Ziya Gökalp Türk değildir. Diyarbakır ilinin Hani ilçesinin bir köyünden olduğu söylenir. Ancak öyle bir köy bilinmiyor. Doğrusu ise, sokakta bırakılmış bir bebeğin Diyarbakır yetimhanesine bırakılmış olduğudur. Bundan öncesi bilinmiyor. Mustafa Kemal’de Selanikte doğduğu ve Anne’sinin İspanyol asıllı Yahudi bir hanım olduğu biliniyor. Bundan öncesi bilinmiyor. Bay Erdoğan’ın babası ve dedesi Gürcistan’dan gelme Rus asıllı göçmen ailesi oldukları biliniyor. Ortodoks iken Müslüman olmuşlar. Bundan öncesi bilinmiyor. Bu insanları köklerinden, soylarından ötürü yargılamak veya değerlendirmek uygar bir davranış olmaz. Türk ve Müslümanlıkla alakaları yok. Kendilerine bir dayanak edinmek amacıyla kendilerine Türk demişlerdir. Süleyman Demirel’e “sizin aslınız nerelidir?” diye sorulduğunda, “ne bileyim. Dedemiz Balkanlar’dan gelmiş diyorlar ” diye cevaplamıştı. Osmanlı İmparatorluğunun yönetimine bu tiplemeler egemen olduklarından dolayı koca İmparatorluk önce çürüdü sonra da yıkıldı. Şimdi aynı tiplemeler Türkiye’yi çürüttüler ve yıkıma sürüklüyorlar. Köksüz ağaç’ın gövdesi ve dalları nekadar güçlü ve büyük olursa olsun, çürümek ve yok olmaktan kurtulamaz. Bu devşirme tiplemeler, Kürd halkının soylu asaletini anlayabilecek kapasitede değildirler. Soylu ve asil Kürd halkının karşısında kendilerini çok EZİK hissediyorlar. Kürd’lere vahşice saldırmalarının nedeni de budur. Ne yaparsanız yapın. Doğa’nın-Tabiatın kanunlarını değiştiremezsiniz. Köksüz bir ağacı büyütemez ve çoğaltamazsınız. Kökleri binlerce yıllık tarihi zenginliklerle insani değerlerle bilinen soylu ve asil Kürd halkını da yok edemezsiniz.

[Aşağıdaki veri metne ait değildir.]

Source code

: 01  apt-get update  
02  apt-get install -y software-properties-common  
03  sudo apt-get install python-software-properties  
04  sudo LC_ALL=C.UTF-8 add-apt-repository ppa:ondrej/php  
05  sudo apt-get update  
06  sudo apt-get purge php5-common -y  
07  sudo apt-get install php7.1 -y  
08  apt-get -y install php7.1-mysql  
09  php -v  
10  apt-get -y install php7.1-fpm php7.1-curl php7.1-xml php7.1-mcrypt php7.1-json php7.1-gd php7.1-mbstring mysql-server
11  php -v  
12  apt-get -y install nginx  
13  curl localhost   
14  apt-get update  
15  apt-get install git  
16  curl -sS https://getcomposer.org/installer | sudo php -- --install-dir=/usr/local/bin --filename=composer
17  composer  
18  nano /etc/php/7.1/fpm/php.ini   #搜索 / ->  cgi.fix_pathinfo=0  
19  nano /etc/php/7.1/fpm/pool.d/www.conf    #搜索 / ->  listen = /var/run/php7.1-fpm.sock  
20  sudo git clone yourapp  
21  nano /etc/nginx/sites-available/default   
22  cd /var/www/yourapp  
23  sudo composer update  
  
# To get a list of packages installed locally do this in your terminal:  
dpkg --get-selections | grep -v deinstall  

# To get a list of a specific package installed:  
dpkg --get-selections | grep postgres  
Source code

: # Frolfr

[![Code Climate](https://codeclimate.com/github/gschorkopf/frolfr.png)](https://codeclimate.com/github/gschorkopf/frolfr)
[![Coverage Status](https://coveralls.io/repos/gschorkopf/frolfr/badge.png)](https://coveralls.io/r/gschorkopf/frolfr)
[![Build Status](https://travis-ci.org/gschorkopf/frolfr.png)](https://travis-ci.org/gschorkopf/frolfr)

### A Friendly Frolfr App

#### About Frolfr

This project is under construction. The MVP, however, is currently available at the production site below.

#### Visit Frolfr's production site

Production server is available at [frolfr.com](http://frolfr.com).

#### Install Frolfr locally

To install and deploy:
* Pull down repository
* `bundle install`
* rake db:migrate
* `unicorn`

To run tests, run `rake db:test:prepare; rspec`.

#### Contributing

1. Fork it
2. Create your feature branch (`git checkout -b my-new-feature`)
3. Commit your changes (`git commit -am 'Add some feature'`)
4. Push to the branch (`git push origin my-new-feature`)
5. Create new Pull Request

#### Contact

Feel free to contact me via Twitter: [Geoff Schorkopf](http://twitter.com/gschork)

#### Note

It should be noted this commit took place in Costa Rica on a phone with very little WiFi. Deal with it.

Biliyorsunuz, Kurdistan’da at ve eşek çiftleşmesinden katır icat etmişler. Katır, hem at’tan hem de eşek’ten çok daha fazla güçlüdür. Ama nesli kurudur. Doğurgan değildir. Soyu yoktur. Geleceği de olamaz. Kurdistan’lılar at ve eşek çiftleşmesini sürdürmezlerse eğer, katır denen güçlü hayvan yok olup gider. Bu insanların ve bu hayvanların doğru tarihlerini bilelim. Her insan ve her hayvan soyunu’da yerini de bilsin. Bunu da bilelim. Değil mi? Doğru tarihi bilelim. Değil mi? Biz Kürd’ler ırk’lar yaratmışız. İnsan ırkı ve hayvan ırkı yaratmışız. Onlara evler ağırlar da yaratmışız. Şimdi de biz Kürd’ler, Bağımsız Birleşik Kurdistan’ı resmileştireceğiz.